I spent six years at The University of Kent at Canterbury, both as an
undergraduate ( studying Computer Science through Electronics ), and a postgraduate ( in Medical Electronics ).
Postgraduate Research
I was researching a replacement
for 24 hour ambulatory monitoring, also known as Holter Monitoring
with a realtime analysis system. I was looking at two approaches. The first involved simple band pass filtering to
identify the individual components
of an ECQ ( P, QRS, and T waves) in order to make clinical measurements and record abnormal traces. I then compared that
with n-tuple nural networks
specifically trained from a library of "normal" and "abnormal" ECG recordings. A combination of the two techniques could then be used to
identify and record only the interesting ECG traces rather than the full 24hours of data.
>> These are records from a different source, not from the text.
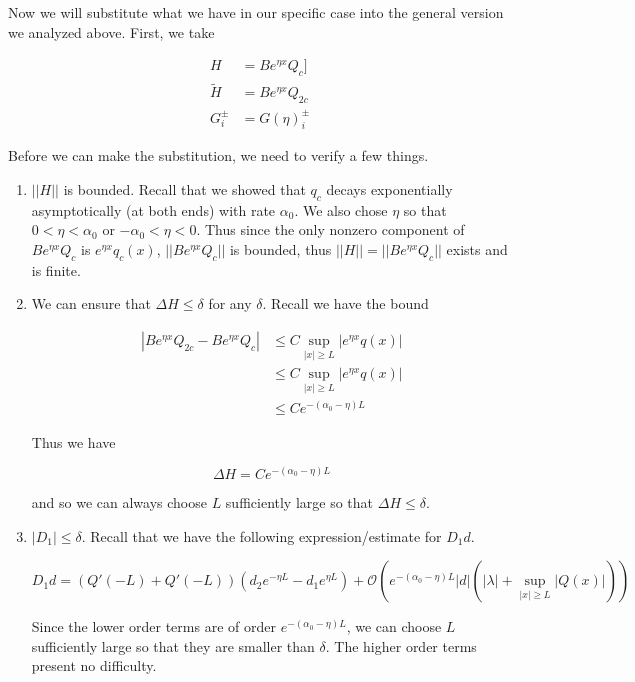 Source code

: \documentclass[12pt]{article}
\begin{document}
Now we will substitute what we have in our specific case into the general version we analyzed above. First, we take

\begin{align*}
H &= B e^{\eta x}Q_c ] \\
\tilde{H} &= B e^{\eta x}Q_{2c}  \\
G_i^\pm &= G(\eta)_i^\pm
\end{align*}

Before we can make the substitution, we need to verify a few things.

\begin{enumerate}

\item $||H||$ is bounded. Recall that we showed that $q_c$ decays exponentially asymptotically (at both ends) with rate $\alpha_0$. We also chose $\eta$ so that $0 < \eta < \alpha_0$ or $-\alpha_0 < \eta < 0$. Thus since the only nonzero component of $B e^{\eta x}Q_c $ is $e^{\eta x} q_c(x)$, $||B e^{\eta x}Q_c ||$ is bounded, thus $||H|| = ||B e^{\eta x}Q_c ||$ exists and is finite.\\

\item We can ensure that $\Delta H \leq \delta$ for any $\delta$. Recall we have the bound

\begin{align*}
| B e^{\eta x}Q_{2c}  - B e^{\eta x}Q_c  | &\leq C \sup_{|x| \geq L} |e^{\eta x} q(x)| \\
&\leq C \sup_{|x| \geq L} |e^{\eta x} q(x)| \\
&\leq C e^{-(\alpha_0 - \eta)L}
\end{align*}

Thus we have

\[
\Delta H = C e^{-(\alpha_0 - \eta)L}
\]

and so we can always choose $L$ sufficiently large so that $\Delta H \leq \delta$.

\item $|D_1| \leq \delta$. Recall that we have the following expression/estimate for $D_1 d$. 

\[
D_1 d = ( Q'(-L) + Q'(-L) )(d_2 e^{-\eta L} - d_1 e^{\eta L}) + \mathcal{O} \left( e^{-(\alpha_0 - \eta) L}|d| \left( |\lambda| +  \sup_{|x| \geq L} |Q(x)| \right) \right)
\]

Since the lower order terms are of order $e^{-(\alpha_0 - \eta)L}$, we can choose $L$ sufficiently large so that they are smaller than $\delta$. The higher order terms present no difficulty.

\end{enumerate}
\end{document}
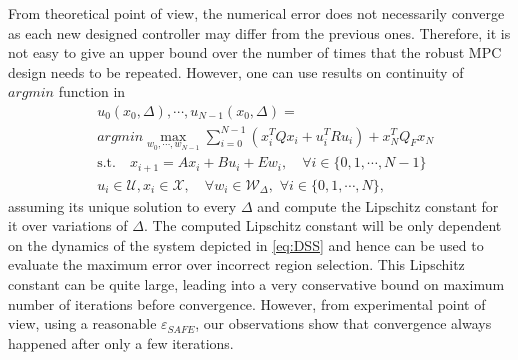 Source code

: {From theoretical point of view, the numerical error does not necessarily converge as each new designed controller may differ from the previous ones. Therefore, it is not easy to give an upper bound over the number of times that the robust MPC design needs to be repeated. However, one can use results on continuity of $argmin$ function in 
\begin{align*}
\label{eq:argmin}
&u_0(x_0,\Delta),\cdots,u_{N-1}(x_0,\Delta)=\\
&argmin \max_{w_0,\cdots,w_{N-1}} \sum_{i=0}^{N-1}(x_i^TQx_i+u_i^TRu_i) + x_N^TQ_Fx_N\nonumber\\
&\text{s.t.} \quad x_{i+1}=Ax_i+Bu_i + E w_i, \quad\forall i\in\{0,1,\cdots,N-1\}\nonumber\\
&u_i\in\mathcal{U},x_i\in\mathcal{X},\quad \forall w_i\in\mathcal{W}_{\Delta},\,\,\forall i\in\{0,1,\cdots,N\},
\end{align*}
 assuming its unique solution to every $\Delta$ and compute the Lipschitz constant for it over variations of $\Delta$. The computed Lipschitz constant will be only dependent on the dynamics of the system depicted in \autoref{eq:DSS} and hence can be used to evaluate the maximum error over incorrect region selection. This Lipschitz constant can be quite large, leading into a very conservative bound on maximum number of iterations before convergence. However, from experimental point of view, using a reasonable $\varepsilon_{SAFE}$, our observations show that convergence always happened after only a few iterations.
}
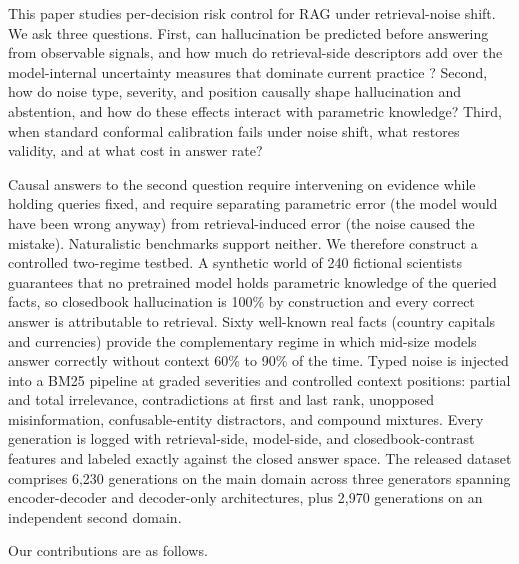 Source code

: \documentclass[sn-basic]{sn-jnl}
\theoremstyle{thmstyleone}
\theoremstyle{thmstyletwo}
\begin{document}
This paper studies per-decision risk control for RAG under
retrieval-noise shift. We ask three questions. First, can hallucination
be predicted before answering from observable signals, and how much do
retrieval-side descriptors add over the model-internal uncertainty
measures that dominate current practice
\citep{kuhn2023semantic,farquhar2024nature,kossen2024sep}? Second, how
do noise type, severity, and position causally shape hallucination and
abstention, and how do these effects interact with parametric
knowledge? Third, when standard conformal calibration fails under noise
shift, what restores validity, and at what cost in answer rate?

Causal answers to the second question require intervening on evidence
while holding queries fixed, and require separating parametric error
(the model would have been wrong anyway) from retrieval-induced error
(the noise caused the mistake). Naturalistic benchmarks support
neither. We therefore construct a controlled two-regime testbed. A
synthetic world of 240 fictional scientists guarantees that no
pretrained model holds parametric knowledge of the queried facts, so
closedbook hallucination is 100\% by construction and every correct
answer is attributable to retrieval. Sixty well-known real facts
(country capitals and currencies) provide the complementary regime in
which mid-size models answer correctly without context 60\% to 90\% of
the time. Typed noise is injected into a BM25 pipeline at graded
severities and controlled context positions: partial and total
irrelevance, contradictions at first and last rank, unopposed
misinformation, confusable-entity distractors, and compound mixtures.
Every generation is logged with retrieval-side, model-side, and
closedbook-contrast features and labeled exactly against the closed
answer space. The released dataset comprises 6{,}230 generations on the main
domain across three generators spanning encoder-decoder and
decoder-only architectures, plus 2{,}970 generations on an independent
second domain.

Our contributions are as follows.
\end{document}
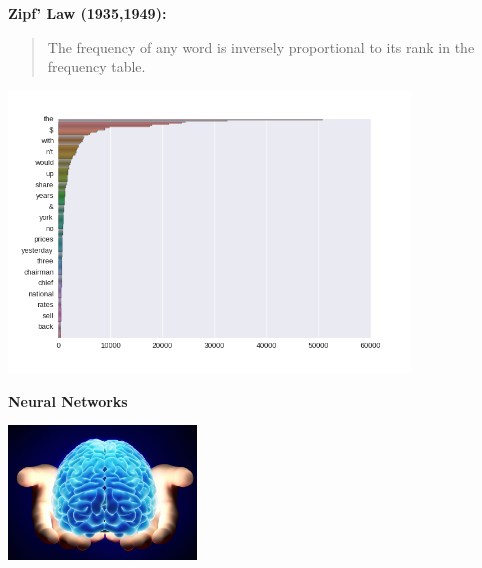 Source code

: \documentclass{beamer}
\begin{document}
\begin{frame}
  \textbf{Zipf' Law (1935,1949):}
  \begin{quote}
    The frequency of any word is inversely proportional to its rank in the frequency table.
  \end{quote}


     \begin{center}
       \includegraphics[width=0.8\textwidth]{zipf}         
     \end{center}
\end{frame}


\begin{frame}
  \begin{center}
    \textbf{Neural Networks}
  \end{center}
\end{frame}

\begin{frame}
  \begin{center}
    \includegraphics[width=5cm]{brain}
  \end{center}
\end{frame}
\end{document}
The code is available on GitHub
C Classes
I got to earn a little money whilst I was doing my Ph.D. research supervising C classes for the second year electronics
undergraduates. They were using new editor tools on a new operating system
(the new Windows NT had just been deployed across the site), and that had
caused many teething troubles. So I produced some
help pages to assist the students.
It is provided here more as a curiosity, although if you are trying to
use a windows c compiler with PFE it might be helpful to you. :-)
Star Trek Society
Throughout my time at University I was on the Committee of the Star Trek
Society (Founding Committee Member in fact). I was Secretary, and when some
bright sparks invented the World Wide Web, I also took
on the responsibility of Webmaster for the society home pages. Alas the
website is no more as the web server in question was taken down a number of
years ago. However you can still view the old pages via the trusty
Way Back Machine.
Possibly the best part of the site was
The UK Convention Diary
that I administered. It would seem that at the time it had become the definitive resource
if you wanted to go to a Star Trek or Sci-Fi Convention in the UK. So it is unfortunate that the server no longer exists.